In what had been the Captain's quarters back when things were simpler, he took off her jacket and said, "I don't usually say this, but I was wrong."
"Excuse me?" It was hard to pay attention to what his hands were doing and what he was saying.
"For a while I thought war would always be the woman I loved most."
"That's not a very good way to live," she said, "and war isn't a woman."
"Well," he said, "I can't hold her, anyway."
"Am I supposed to ask if you can hold me?"
He smiled at her. "Would you?"
In the cockpit of her Gundam, she straddled him and shoved a gun in his mouth. He mumbled something helplessly around it.
"Don't tell me it's too big," she said, but she pulled it out to let him speak.
"Are you sure that thing isn't loaded?" he asked, staring at the gunmetal he'd been tasting just a second ago.
She considered this for a long moment while he twitched and tried to look like he wasn't enjoying himself beneath her.
Then she shoved the gun back into his mouth. "No! Now take off your pants!"
He swallowed hard and obeyed.
The first time he flew a fighter jet, people clapped, even cheered.

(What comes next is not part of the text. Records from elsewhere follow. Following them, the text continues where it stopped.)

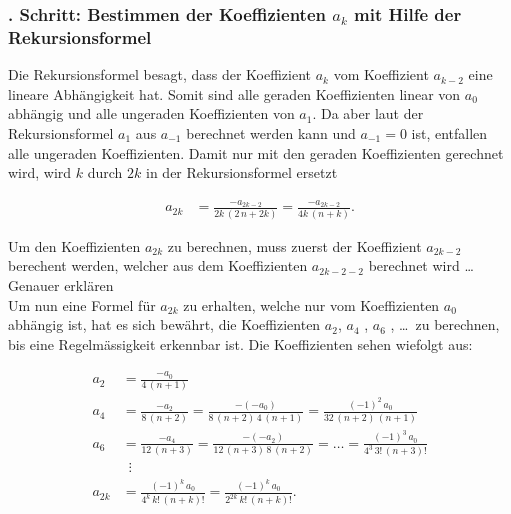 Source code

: \subsubsection{. Schritt: Bestimmen der Koeffizienten $a_k$ mit Hilfe der Rekursionsformel }
\begin{normalsize}%
Die Rekursionsformel  besagt,
dass der Koeffizient $a_k$ vom Koeffizient $a_{k-2}$ eine lineare Abh\"angigkeit hat.
Somit sind alle geraden Koeffizienten linear von $a_0$ abh\"angig und alle un\-geraden Koeffizienten von $a_1$.
Da aber laut der Rekursionsformel  $a_1$ aus $a_{-1}$ berechnet werden kann und $a_{-1} = 0$ ist,
entfallen alle ungeraden Koeffizienten.
Damit nur mit den geraden Koeffizienten gerechnet wird,
wird $k$ durch $2k$ in der Rekursionsformel  ersetzt
\end{normalsize}
\begin{align}
	\nonumber
	a_{2k}
	&=
	\frac
	{
		-a_{2k - 2}
	}{
		2k \, \left( 2 \, n + 2k \right)	
	}
	=
	\frac
	{
		-a_{2k - 2}
	}{
		4k \, \left( n + k \right)	
	}
	\text{.}
\end{align}
\begin{normalsize}%
Um den Koeffizienten $a_{2k}$ zu berechnen,
muss zuerst der Koeffizient $a_{2k-2}$ berechent werden,
welcher aus dem Koeffizienten $a_{2k-2-2}$ berechnet wird \dots Genauer erkl\"aren\\
Um nun eine Formel f\"ur $a_{2k}$ zu erhalten,
welche nur vom Koeffizienten $a_0$ abh\"angig ist,
hat es sich bew\"ahrt,
die Koeffizienten $a_2$, $a_4$ , $a_6$ , \dots \, zu berechnen,
bis eine Regelm\"assigkeit erkennbar ist.
Die Koeffizienten sehen wiefolgt aus:
\end{normalsize}
\begin{align}
	\nonumber
	a_2
	&=
	\frac
	{
		-a_0
	}{
		4 \, \left( n + 1 \right)	
	}
	\\
	\nonumber
	a_4
	&=
	\frac
	{
		-a_{2}
	}{
		8 \, \left( n + 2 \right)	
	}
	=
	\frac
	{
		- \left( - a_{0} \right)
	}{
		8 \, \left( n + 2 \right) \, 4 \, \left( n + 1 \right)
	}
	=
	\frac
	{
		\left( -1 \right) ^2 \, a_{0}
	}{
		32 \, \left( n + 2 \right) \, \left( n + 1 \right)
	}
	\\
	\nonumber
	a_6
	&=
	\frac
	{
		-a_{4}
	}{
		12 \, \left( n + 3 \right)	
	}
	=
	\frac
	{
		- \left( - a_{2} \right)
	}{
		12 \, \left( n + 3 \right) \, 8 \, \left( n + 2 \right)
	}
	=
	\dots
	=
	\frac
	{
		\left( -1 \right) ^3 \, a_{0}
	}{
		4^3 \, {3}! \, {\left( n + 3 \right)}!
	}
	\\
	\nonumber
	& \, \, \, \vdots
	\\
	a_{2k}
	&=	
	\frac
	{
		\left( -1 \right) ^k \, a_0 
	}{
		4^k \, {k}! \, {\left( n + k \right)}!
	}
	=
	\frac
	{
		\left( -1 \right) ^k \, a_0
	}{
		2^{2k} \, {k}! \, {\left( n + k \right)}!
	}
	\label{eq:bessel:koeffizienten:gerade}
	\text{.}
\end{align}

The first time they promoted him, they said he was made for war. They added that he should consider it a compliment. It hadn't occurred to him to think otherwise.
It wasn't until later, after a battle (hands dry on the controls but sweat laying roads down his neck--his body was conditioned to the pilot's seat), that he realized he wasn't made for war, just addicted to it.
He didn't mind. If he could protect people by killing others, then all he could do was smile afterwards.